BY THE MALAYSIAN INSIDER
January 07, 2014
Today is January 7, 2014. A week has gone by and it still seems like 2013 in Malaysia. Same old arguments, same old issues and same old solutions. No endless possibilities here.
It would appear that there is a pressing need to either change or widen the point of view from Putrajaya.
So here are some pointers for Prime Minister Datuk Seri Najib Razak as he takes on 2014, months after he won Election 2013 and the Umno presidency uncontested.
1. Stay at home.
For any politician, it is slippery slope time when you become a caricature. For Tun Abdullah Badawi, the end was in sight the minute he became known as Sleepy Head, Mr Sleepy, Slumberjack, etc.
Never mind that he was suffering from sleep apnea. In the mind of his critics, the defining feature of the Abdullah years was that he dropped the ball while on the job and had trouble keeping awake at the controls.
Within a short time, even the neutrals began using nicknames when referring to Abdullah. From then on, the then PM was on the defensive, spending more time warding off attacks than governing.
Najib is nearly there. His critics think that he is the ultimate Invisible PM, no where to be found when needed most. It is not a full scale revolt yet but even his supporters are wondering about the disappearing act every time there is a crisis in Malaysia.
The man likes to travel. Hong Kong, Las Vegas, Monaco, Sydney, London. Most of the time it is on official business but he also has a penchant for holidaying abroad or ushering the New Year outside Malaysia.
So when some issue blows up like the Selangor Islamic Department’s raid on the Bible Society of Malaysia (BCM), he is unreachable. And by the time he utters the first words on the issue, it is too late. By then, too many inflammatory words have been said.
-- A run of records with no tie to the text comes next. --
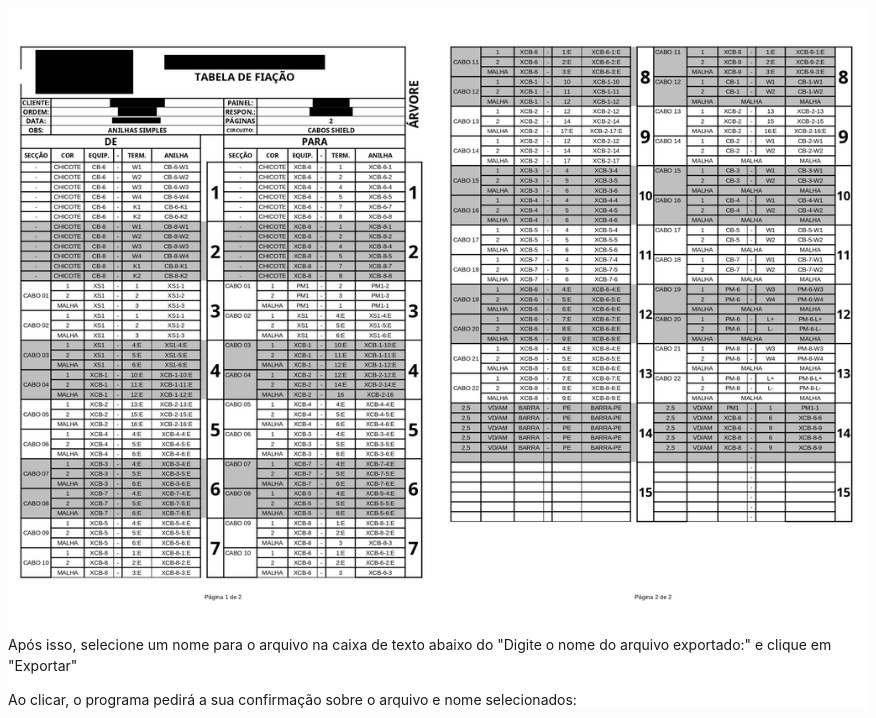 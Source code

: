 <p align="center">
    <img src="Exemplos/TabelaDeAnilhas.png" alt="Tabela de Anilhas">
</p>

Após isso, selecione um nome para o arquivo na caixa de texto abaixo do "Digite o nome do arquivo exportado:" e clique em "Exportar"

Ao clicar, o programa pedirá a sua confirmação sobre o arquivo e nome selecionados:

<p align="center"> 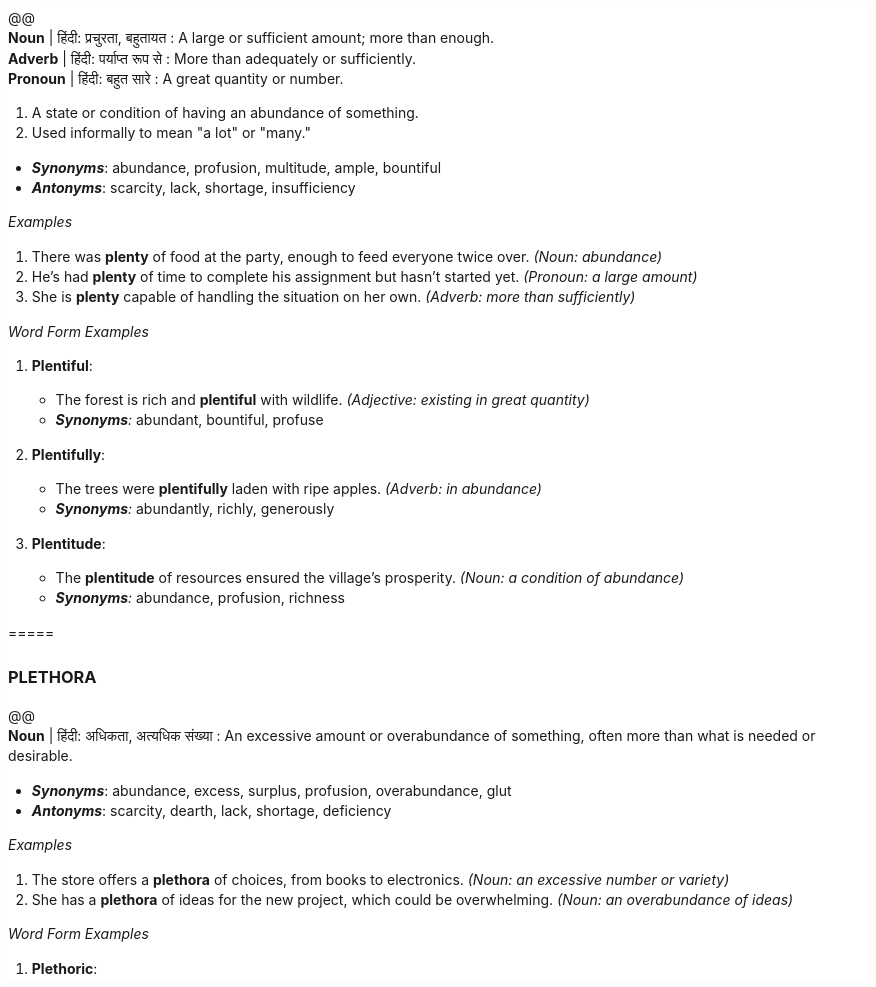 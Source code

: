 @@  
**Noun** | हिंदी: प्रचुरता, बहुतायत : A large or sufficient amount; more than enough.  
**Adverb** | हिंदी: पर्याप्त रूप से : More than adequately or sufficiently.  
**Pronoun** | हिंदी: बहुत सारे : A great quantity or number.

1. A state or condition of having an abundance of something.
2. Used informally to mean "a lot" or "many."

- ***Synonyms***: abundance, profusion, multitude, ample, bountiful
- ***Antonyms***: scarcity, lack, shortage, insufficiency

_Examples_

1. There was **plenty** of food at the party, enough to feed everyone twice over. _(Noun: abundance)_
2. He’s had **plenty** of time to complete his assignment but hasn’t started yet. _(Pronoun: a large amount)_
3. She is **plenty** capable of handling the situation on her own. _(Adverb: more than sufficiently)_

_Word Form Examples_

1. **Plentiful**:
    
    - The forest is rich and **plentiful** with wildlife. _(Adjective: existing in great quantity)_
    - _***Synonyms***:_ abundant, bountiful, profuse
2. **Plentifully**:
    
    - The trees were **plentifully** laden with ripe apples. _(Adverb: in abundance)_
    - _***Synonyms***:_ abundantly, richly, generously
3. **Plentitude**:
    
    - The **plentitude** of resources ensured the village’s prosperity. _(Noun: a condition of abundance)_
    - _***Synonyms***:_ abundance, profusion, richness

=====

### PLETHORA

@@  
**Noun** | हिंदी: अधिकता, अत्यधिक संख्या : An excessive amount or overabundance of something, often more than what is needed or desirable.

- ***Synonyms***: abundance, excess, surplus, profusion, overabundance, glut
- ***Antonyms***: scarcity, dearth, lack, shortage, deficiency

_Examples_

1. The store offers a **plethora** of choices, from books to electronics. _(Noun: an excessive number or variety)_
2. She has a **plethora** of ideas for the new project, which could be overwhelming. _(Noun: an overabundance of ideas)_

_Word Form Examples_

1. **Plethoric**:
Of course, critics argue that even when Najib is in Malaysia, he stays silent on combustible issues, not wanting for any of the muck flying around to stick on him. That is a sad but accurate observation.
But let’s not be too ambitious. As a starting point, how about travelling and holidaying less?
At least then, when you decide to speak on issues, you will not sound like a tourist.
2. Don’t speak like a tourist.
Najib finally found his voice on the raid by Jais on the Bible Society of Malaysia. He called for calm and dialogue. Nice. If only he could pick up the telephone and pass that message on to his deputy, Tan Sri Muhyiddin Yasin, who was quite happy to encourage thuggish behaviour by Selangor Umno.
Calm and dialogue. Every call for dialogue has been shunned by Umno, Perkasa and religious authorities under the control of Umno.
The Prime Minister also noted that everyone should wait for the decision of the Federal Court on the Allah issue and then abide by it. Here is the problem with his latest statement.
Didn’t he say after the Court of Appeal ruled that the Catholic Herald could not use the word Allah, that it was only confined to the weekly publication?
Going by that reasoning, the Federal Court decision will have no impact on the action by Jais officers to seize 300 copies of the Malay-language bible.
But what is quite clear is this: by raiding and seizing the holy books, Jais officials trampled on the 10-point agreement between the Najib government and Christians. The main plank of the agreement was the decision by the government to allow the import and distribution of Malay-language bibles.
So either Najib is confused or has chosen to forget about the real issue before the Federal Court and the consequence of the Jais raid. Either way, the PM sounded like a visitor commenting on the latest flashpoint in Malaysia.
3. Barisan Nasional (BN) have lost touch with ordinary folk.
They don’t care. We are talking about the ministers and politicians who have been splashing out lavish parties. They cannot understand what is all this fuss about; about why news portals and Malaysians are shocked that few hundred thousand dollars are being spent on weddings, birthday parties, etc.
This is how they have lived for a long time. Thousand ringgit cigars. RM300,000 watches. RM1 million cars. RM10 million apartments in London.
There is no fear that more Malaysians are asking this basic question: how can a minister on a salary of RM20,000 a month live in the lap of luxury, like a Hollywood star or David Beckham?
They do not even find it offensive and distasteful spending loads of money at a time when the average Malaysian family is feeling the pinch of rising cost of living.
From the top to the bottom in Umno/BN, they feel untouchable because the general elections and party elections are over and they are ensconced in power for at least another three years.
Then they can start the courtship and the campaigning for another term in power. Until then, they are in Putrajaya and the rest of Malaysia is scrambling to cope with 2014. – January 7, 2014.